_Exercise objective_. In the data that follows, find each line containing "Completes" and copy it.

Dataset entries
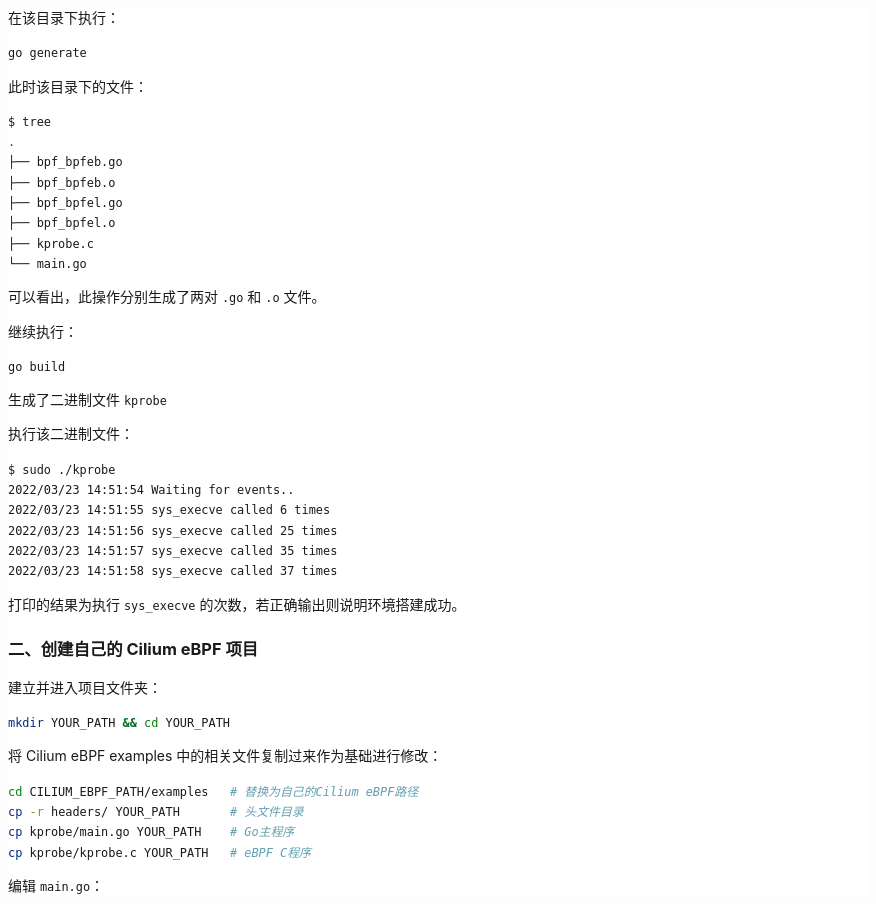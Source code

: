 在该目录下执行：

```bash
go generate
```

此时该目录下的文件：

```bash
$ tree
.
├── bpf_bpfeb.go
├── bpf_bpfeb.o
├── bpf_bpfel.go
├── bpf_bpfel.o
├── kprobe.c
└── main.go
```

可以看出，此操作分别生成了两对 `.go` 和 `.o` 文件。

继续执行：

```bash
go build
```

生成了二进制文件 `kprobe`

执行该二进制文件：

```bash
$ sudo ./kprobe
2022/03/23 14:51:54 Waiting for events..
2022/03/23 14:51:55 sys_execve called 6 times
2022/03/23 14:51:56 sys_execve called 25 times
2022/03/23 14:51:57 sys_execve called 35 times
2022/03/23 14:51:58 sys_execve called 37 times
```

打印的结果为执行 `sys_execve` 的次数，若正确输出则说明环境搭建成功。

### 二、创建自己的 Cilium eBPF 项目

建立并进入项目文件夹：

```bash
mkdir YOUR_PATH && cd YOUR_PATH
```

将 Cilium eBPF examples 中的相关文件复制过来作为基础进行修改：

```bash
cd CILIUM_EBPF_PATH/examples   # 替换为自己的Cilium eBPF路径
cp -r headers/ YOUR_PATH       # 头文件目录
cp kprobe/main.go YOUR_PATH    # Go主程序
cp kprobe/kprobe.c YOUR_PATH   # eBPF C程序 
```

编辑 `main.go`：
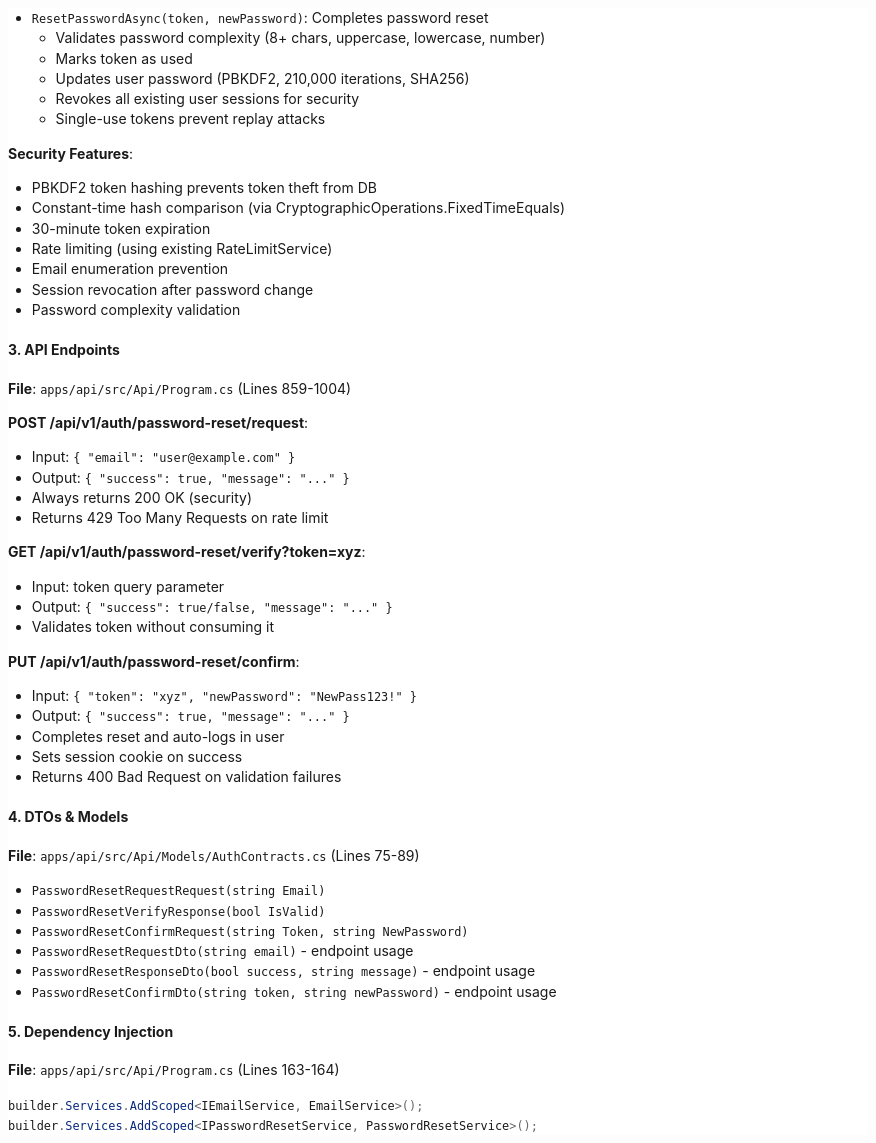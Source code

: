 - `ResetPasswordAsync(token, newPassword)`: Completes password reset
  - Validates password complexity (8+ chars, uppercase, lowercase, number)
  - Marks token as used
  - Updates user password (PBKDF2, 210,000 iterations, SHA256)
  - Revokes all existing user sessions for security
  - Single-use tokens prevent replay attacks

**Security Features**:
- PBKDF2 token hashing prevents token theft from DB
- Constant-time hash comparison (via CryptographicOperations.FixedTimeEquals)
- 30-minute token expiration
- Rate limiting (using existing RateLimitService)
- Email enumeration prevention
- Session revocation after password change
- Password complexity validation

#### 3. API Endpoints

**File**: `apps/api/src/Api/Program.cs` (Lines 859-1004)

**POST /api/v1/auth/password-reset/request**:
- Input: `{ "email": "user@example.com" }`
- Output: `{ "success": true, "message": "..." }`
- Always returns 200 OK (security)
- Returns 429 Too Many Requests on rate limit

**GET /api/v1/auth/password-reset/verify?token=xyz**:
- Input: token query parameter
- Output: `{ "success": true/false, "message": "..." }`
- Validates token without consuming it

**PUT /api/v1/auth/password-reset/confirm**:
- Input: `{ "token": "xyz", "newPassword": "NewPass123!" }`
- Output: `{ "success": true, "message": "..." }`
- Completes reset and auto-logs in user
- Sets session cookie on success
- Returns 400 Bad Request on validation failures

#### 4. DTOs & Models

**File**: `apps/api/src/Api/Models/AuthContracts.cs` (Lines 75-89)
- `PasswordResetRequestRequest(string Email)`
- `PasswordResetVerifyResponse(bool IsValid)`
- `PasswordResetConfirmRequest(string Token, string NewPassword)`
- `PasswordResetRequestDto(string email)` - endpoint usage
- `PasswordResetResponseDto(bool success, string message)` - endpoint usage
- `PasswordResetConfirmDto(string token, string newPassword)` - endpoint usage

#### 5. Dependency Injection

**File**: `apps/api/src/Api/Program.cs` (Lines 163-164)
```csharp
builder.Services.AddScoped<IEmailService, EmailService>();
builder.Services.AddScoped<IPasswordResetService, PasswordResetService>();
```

* * *

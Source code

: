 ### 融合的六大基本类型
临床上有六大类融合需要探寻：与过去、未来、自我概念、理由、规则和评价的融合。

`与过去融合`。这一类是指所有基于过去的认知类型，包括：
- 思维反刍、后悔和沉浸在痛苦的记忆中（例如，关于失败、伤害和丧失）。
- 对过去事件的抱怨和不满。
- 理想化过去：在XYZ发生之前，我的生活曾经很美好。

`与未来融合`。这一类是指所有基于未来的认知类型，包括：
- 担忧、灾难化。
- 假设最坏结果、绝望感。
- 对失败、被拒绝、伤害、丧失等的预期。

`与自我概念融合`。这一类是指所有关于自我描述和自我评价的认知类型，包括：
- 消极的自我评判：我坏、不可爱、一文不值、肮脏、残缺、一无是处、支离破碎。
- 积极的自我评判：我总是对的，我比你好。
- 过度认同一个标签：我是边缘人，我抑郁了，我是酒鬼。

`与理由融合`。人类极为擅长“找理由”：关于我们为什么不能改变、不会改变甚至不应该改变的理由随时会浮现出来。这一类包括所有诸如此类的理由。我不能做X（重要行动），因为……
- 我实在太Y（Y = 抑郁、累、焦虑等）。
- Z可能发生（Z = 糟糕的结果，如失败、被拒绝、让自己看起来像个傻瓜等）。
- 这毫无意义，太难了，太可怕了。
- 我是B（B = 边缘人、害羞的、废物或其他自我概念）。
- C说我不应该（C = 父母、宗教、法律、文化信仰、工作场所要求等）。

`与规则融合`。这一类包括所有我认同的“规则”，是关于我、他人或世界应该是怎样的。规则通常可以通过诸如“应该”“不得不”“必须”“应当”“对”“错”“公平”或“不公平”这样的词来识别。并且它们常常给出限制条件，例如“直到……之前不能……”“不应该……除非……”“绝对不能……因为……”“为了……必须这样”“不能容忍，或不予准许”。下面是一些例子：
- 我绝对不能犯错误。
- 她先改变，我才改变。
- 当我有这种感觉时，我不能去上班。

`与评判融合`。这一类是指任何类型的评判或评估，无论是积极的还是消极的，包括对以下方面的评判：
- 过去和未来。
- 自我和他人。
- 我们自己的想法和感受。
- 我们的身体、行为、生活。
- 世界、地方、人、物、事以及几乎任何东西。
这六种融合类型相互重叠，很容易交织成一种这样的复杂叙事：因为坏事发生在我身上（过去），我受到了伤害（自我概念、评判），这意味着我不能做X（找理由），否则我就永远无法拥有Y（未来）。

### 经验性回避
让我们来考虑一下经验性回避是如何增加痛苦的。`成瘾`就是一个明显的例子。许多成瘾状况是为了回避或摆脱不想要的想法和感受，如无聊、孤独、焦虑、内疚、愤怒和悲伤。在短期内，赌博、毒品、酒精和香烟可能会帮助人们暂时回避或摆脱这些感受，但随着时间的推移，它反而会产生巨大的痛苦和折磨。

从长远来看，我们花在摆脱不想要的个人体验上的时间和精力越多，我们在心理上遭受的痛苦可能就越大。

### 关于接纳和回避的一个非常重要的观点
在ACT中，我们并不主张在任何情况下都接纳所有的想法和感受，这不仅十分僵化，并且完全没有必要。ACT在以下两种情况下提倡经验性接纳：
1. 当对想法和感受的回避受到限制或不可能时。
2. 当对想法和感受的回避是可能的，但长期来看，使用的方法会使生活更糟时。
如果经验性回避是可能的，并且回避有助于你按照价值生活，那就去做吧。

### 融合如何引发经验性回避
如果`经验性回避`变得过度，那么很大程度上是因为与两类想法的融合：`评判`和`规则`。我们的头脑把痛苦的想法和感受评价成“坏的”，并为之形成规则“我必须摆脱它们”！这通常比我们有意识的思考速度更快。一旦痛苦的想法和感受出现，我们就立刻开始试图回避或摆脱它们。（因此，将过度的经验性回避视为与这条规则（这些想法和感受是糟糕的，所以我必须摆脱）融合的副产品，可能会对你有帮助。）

...

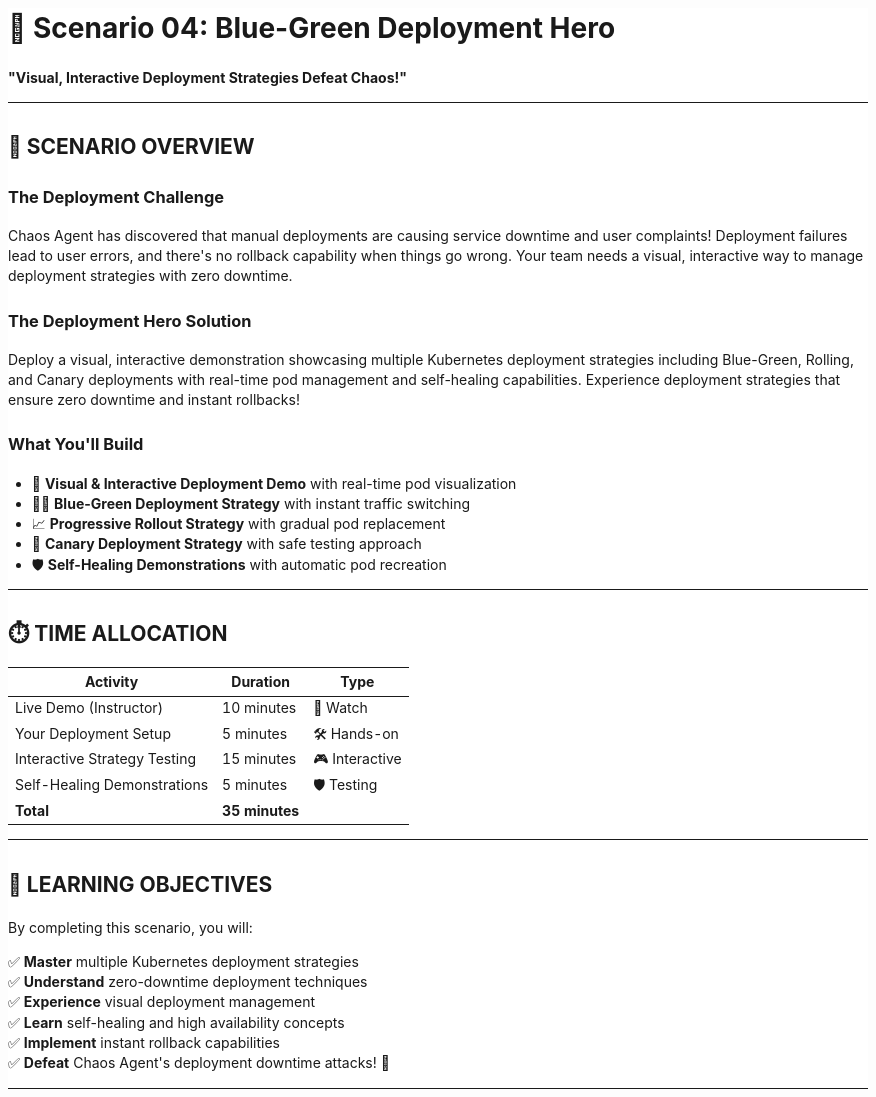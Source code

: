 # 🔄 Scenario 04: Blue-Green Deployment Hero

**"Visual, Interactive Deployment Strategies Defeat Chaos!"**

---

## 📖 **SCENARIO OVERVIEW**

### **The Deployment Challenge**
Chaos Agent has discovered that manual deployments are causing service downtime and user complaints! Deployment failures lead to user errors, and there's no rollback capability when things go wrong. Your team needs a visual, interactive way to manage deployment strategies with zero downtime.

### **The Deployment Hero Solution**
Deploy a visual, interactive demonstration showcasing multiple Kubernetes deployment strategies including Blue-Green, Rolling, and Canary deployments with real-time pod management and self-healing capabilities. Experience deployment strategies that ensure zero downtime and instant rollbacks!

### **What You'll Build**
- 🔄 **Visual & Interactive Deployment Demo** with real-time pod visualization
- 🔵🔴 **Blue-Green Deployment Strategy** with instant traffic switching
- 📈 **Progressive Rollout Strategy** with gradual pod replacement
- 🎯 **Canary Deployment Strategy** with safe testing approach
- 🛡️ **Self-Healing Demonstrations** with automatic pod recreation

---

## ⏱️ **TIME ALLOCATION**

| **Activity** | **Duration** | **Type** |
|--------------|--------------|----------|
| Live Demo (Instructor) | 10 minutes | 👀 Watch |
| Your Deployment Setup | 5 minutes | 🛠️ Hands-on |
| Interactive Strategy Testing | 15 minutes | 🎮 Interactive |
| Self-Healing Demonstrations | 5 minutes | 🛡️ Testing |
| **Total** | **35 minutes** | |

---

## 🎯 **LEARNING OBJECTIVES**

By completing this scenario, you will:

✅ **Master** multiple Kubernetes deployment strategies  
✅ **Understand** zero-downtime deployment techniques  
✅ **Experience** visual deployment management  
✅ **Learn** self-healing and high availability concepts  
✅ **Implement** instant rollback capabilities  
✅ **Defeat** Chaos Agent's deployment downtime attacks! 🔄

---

_Task result_.
: - `ResetPasswordAsync(token, newPassword)`: Completes password reset
- Completes reset and auto-logs in user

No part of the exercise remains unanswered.